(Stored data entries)

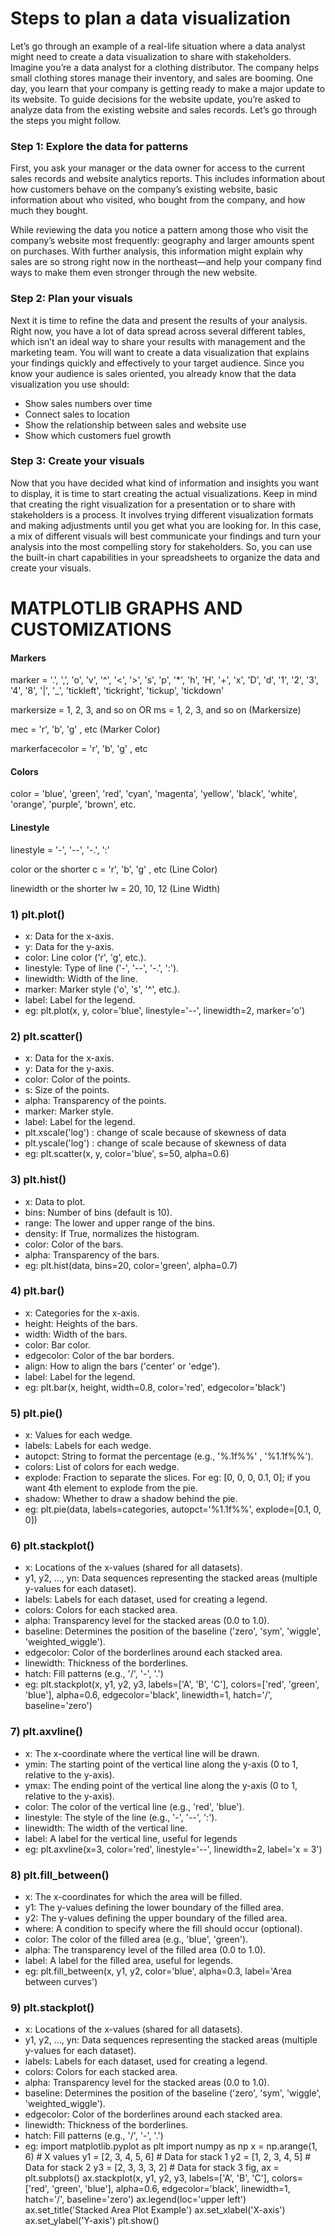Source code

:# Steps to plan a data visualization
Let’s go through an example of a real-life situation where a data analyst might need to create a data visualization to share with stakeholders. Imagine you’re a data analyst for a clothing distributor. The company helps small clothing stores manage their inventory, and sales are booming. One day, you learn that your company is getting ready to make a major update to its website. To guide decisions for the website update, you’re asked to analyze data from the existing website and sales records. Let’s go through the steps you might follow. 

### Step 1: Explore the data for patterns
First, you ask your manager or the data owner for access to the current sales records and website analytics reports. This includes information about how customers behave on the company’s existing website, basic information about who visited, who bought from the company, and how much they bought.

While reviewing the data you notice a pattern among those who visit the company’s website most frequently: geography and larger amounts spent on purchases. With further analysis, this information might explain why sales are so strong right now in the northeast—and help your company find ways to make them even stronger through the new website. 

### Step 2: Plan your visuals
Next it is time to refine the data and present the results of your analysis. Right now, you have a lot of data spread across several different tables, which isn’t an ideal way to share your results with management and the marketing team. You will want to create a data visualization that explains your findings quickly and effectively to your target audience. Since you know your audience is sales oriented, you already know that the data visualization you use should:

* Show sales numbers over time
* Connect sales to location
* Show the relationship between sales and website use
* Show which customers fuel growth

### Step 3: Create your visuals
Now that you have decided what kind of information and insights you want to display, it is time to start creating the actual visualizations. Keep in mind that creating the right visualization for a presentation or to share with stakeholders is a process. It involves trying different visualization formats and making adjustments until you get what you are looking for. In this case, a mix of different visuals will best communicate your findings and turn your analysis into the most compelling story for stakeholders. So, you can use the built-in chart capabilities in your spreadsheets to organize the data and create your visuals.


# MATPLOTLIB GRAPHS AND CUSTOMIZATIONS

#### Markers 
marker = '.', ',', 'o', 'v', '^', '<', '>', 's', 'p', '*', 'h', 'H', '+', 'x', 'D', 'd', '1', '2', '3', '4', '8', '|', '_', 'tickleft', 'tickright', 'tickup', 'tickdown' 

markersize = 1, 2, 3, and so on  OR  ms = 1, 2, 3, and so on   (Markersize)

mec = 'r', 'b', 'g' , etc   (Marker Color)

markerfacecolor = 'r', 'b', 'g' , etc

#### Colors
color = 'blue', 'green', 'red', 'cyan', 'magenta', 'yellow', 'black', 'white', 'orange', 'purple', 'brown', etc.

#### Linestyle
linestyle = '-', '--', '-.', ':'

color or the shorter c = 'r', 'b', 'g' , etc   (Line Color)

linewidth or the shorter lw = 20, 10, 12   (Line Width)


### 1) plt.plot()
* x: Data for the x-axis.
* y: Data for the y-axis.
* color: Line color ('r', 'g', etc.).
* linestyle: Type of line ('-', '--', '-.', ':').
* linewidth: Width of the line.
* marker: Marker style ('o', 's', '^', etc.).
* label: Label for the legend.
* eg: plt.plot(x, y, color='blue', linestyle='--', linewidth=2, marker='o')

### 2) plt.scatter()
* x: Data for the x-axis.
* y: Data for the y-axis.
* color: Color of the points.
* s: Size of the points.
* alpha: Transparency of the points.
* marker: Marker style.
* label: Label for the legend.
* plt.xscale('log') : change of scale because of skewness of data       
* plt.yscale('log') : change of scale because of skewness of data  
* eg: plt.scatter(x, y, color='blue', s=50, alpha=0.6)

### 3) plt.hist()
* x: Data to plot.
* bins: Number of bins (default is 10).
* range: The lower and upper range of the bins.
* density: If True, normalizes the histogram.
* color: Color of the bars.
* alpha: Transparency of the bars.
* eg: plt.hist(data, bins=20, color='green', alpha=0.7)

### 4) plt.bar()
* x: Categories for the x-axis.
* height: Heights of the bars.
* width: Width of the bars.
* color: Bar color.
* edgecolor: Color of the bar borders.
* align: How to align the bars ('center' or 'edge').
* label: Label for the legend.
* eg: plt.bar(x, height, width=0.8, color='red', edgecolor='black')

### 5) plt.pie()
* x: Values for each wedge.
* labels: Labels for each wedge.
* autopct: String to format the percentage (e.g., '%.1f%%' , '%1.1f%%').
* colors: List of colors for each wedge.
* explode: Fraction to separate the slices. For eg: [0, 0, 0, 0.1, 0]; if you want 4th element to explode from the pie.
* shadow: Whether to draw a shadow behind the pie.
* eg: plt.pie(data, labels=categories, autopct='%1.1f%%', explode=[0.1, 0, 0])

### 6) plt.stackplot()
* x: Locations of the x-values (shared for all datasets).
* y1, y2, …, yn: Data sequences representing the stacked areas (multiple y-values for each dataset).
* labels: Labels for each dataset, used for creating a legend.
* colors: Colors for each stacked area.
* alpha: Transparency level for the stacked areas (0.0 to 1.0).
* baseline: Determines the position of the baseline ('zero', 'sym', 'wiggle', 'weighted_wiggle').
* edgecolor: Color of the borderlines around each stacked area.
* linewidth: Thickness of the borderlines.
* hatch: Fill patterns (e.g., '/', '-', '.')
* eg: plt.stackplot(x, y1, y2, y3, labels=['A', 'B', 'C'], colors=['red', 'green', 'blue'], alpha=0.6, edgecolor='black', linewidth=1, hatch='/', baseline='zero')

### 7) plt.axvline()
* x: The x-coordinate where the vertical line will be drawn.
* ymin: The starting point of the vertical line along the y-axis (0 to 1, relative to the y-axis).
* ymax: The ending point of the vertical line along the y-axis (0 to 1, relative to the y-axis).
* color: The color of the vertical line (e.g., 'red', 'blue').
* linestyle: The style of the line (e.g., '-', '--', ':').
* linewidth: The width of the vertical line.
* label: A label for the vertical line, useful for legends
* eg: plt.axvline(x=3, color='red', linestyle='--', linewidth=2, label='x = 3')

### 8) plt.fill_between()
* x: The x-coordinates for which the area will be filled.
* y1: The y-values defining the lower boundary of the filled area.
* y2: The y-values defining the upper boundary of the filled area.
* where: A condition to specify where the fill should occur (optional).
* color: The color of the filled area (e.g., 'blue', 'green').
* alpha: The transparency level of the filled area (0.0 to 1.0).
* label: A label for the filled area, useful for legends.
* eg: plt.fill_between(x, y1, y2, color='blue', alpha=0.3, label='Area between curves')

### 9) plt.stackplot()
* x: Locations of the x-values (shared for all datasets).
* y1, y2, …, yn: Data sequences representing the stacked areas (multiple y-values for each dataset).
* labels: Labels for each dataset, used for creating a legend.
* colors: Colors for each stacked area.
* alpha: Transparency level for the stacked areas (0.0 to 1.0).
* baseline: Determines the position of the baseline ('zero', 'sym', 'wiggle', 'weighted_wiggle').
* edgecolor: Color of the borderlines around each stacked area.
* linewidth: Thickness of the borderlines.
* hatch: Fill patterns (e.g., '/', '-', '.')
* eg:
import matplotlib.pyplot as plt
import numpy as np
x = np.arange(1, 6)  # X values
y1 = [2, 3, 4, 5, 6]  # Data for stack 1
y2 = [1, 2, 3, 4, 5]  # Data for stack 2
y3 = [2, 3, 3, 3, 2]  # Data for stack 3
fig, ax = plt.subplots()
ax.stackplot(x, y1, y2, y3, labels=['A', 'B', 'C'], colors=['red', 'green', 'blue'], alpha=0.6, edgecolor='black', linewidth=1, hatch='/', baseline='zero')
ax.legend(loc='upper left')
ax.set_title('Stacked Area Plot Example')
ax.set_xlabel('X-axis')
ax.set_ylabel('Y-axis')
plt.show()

---

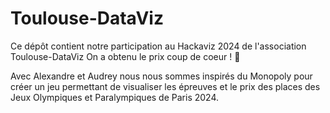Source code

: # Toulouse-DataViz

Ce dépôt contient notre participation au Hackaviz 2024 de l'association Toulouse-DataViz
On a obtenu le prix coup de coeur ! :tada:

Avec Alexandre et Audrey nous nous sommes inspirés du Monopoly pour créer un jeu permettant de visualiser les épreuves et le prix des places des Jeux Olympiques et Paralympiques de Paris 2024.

# [What you should do]
Scan the records above for the word "axvline". Show each line in which it appears.

# [Output]
### 7) plt.axvline()
* eg: plt.axvline(x=3, color='red', linestyle='--', linewidth=2, label='x = 3')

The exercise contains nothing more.